En las cepas ΔnprR-nprRB[pNprR-NprRB] y ΔnprR-nprRB[pNprRΔHTH-NprRB], se restauró el fenotipo de esporulación de tipo salvaje; Es interesante observar que el sitio de unión al ADN de la proteína NprR no era necesario para su función. de la esporulación, lo que sugiere que el sistema NprR-NprRB actúa como regulador de la esporulación a través de un mecanismo independiente de su función reguladora transcripcional. La Figura 14 muestra el efecto de agregar péptidos sintéticos a placas que contienen cepas mutantes ΔnprR-nprRB de tipo salvaje (WT) y cepa ΔnprRnprRB[pNprR], donde se encontró que el heptapéptido SKPDIVG y el octapéptido SSKPDIVG podían restaurar la actividad de la proteasa neutra, mientras que el los péptidos restantes no lo hacen.
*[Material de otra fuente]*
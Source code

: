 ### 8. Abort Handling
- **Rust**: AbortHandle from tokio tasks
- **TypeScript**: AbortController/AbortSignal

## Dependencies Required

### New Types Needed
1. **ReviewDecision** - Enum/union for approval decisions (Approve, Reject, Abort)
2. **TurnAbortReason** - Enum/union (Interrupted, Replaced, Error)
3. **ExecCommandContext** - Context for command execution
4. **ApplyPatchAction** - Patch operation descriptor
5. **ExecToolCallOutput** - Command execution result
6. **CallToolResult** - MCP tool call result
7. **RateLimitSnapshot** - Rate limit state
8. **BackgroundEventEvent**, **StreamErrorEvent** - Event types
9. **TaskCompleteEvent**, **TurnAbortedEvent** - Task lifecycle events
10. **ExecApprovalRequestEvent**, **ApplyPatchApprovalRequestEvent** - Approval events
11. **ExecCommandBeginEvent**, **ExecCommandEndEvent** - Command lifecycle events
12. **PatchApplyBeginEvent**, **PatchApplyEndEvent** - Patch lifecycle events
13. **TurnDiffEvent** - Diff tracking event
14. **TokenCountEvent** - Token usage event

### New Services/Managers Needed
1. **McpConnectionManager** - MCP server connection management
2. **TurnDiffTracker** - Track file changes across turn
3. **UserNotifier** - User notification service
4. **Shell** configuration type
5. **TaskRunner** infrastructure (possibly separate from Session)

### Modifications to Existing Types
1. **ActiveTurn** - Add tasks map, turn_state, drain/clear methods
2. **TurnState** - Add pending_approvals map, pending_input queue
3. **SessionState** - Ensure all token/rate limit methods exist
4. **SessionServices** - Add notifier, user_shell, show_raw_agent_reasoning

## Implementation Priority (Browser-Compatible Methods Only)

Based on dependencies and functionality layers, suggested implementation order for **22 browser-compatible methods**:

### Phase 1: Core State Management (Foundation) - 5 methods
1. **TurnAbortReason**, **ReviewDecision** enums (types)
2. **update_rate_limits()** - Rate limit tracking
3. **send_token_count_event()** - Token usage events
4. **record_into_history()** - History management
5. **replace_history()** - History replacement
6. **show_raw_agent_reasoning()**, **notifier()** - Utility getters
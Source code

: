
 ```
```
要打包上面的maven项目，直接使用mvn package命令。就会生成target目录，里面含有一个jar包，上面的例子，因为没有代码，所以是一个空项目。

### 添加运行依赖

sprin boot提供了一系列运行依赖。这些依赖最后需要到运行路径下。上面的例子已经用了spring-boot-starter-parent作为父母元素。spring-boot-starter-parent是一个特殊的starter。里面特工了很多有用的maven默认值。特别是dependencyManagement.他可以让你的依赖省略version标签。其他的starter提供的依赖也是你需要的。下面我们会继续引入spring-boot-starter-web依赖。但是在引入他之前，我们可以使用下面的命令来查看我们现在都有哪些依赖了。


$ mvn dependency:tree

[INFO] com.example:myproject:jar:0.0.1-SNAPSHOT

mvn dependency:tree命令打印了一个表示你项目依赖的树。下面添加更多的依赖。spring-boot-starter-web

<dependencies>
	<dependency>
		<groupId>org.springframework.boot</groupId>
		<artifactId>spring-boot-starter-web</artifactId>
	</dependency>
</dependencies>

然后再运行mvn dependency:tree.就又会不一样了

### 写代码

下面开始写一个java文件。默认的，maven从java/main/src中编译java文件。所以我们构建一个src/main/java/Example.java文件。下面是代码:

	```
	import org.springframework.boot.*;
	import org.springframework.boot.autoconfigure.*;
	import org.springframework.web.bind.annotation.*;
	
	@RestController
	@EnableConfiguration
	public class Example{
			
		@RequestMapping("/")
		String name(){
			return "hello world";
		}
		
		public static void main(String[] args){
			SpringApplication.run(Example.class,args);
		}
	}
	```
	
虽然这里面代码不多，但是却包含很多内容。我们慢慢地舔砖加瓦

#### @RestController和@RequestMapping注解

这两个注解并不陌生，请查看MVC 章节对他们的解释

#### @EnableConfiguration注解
![Figura 12.- Actividad de proteasa neutra de las cepas de Bt. Silvestre (WT), mutante ΔnprR-nprRB y las cepas complementadas, ΔnprR-nprRB[pNprR-NprRB], ΔnprRnprRB[pNprR], ΔnprR-nprRB[pNprRΔHTH-NprRB], ΔnprR-nprRB[pNprRΔHTH]](https://thumb-us.123doks.com/thumbv2/123dok_es/12474650.0/47.918.177.713.618.923/figura-actividad-proteasa-silvestre-complementadas-δnprrnprrb-pnprrδhth-pnprrδhth.webp)
CONCLUSIONES
SKPDT is a signal peptide that stimulates sporulation and cry1Aa expression in Bacillus thuringiensis but not in Bacillus subtilis. Evidence that entry into sporulation in Bacillus subtilis is regulated by a gradual increase in the level and activity of the master regulator Spo0A. Contribution of surfactin and SwrA to flagellin expression, swimming and surface motility in Bacillus subtilis.
Analysis of the ssb (kinC) suppressor mutation sur0B20 (spo0A) in Bacillus subtilis reveals that kinC encodes a histidine protein kinase. A new family of aspartyl phosphate phosphatases targeting the Bacillus subtilis sporulation transcription factor Spo0A.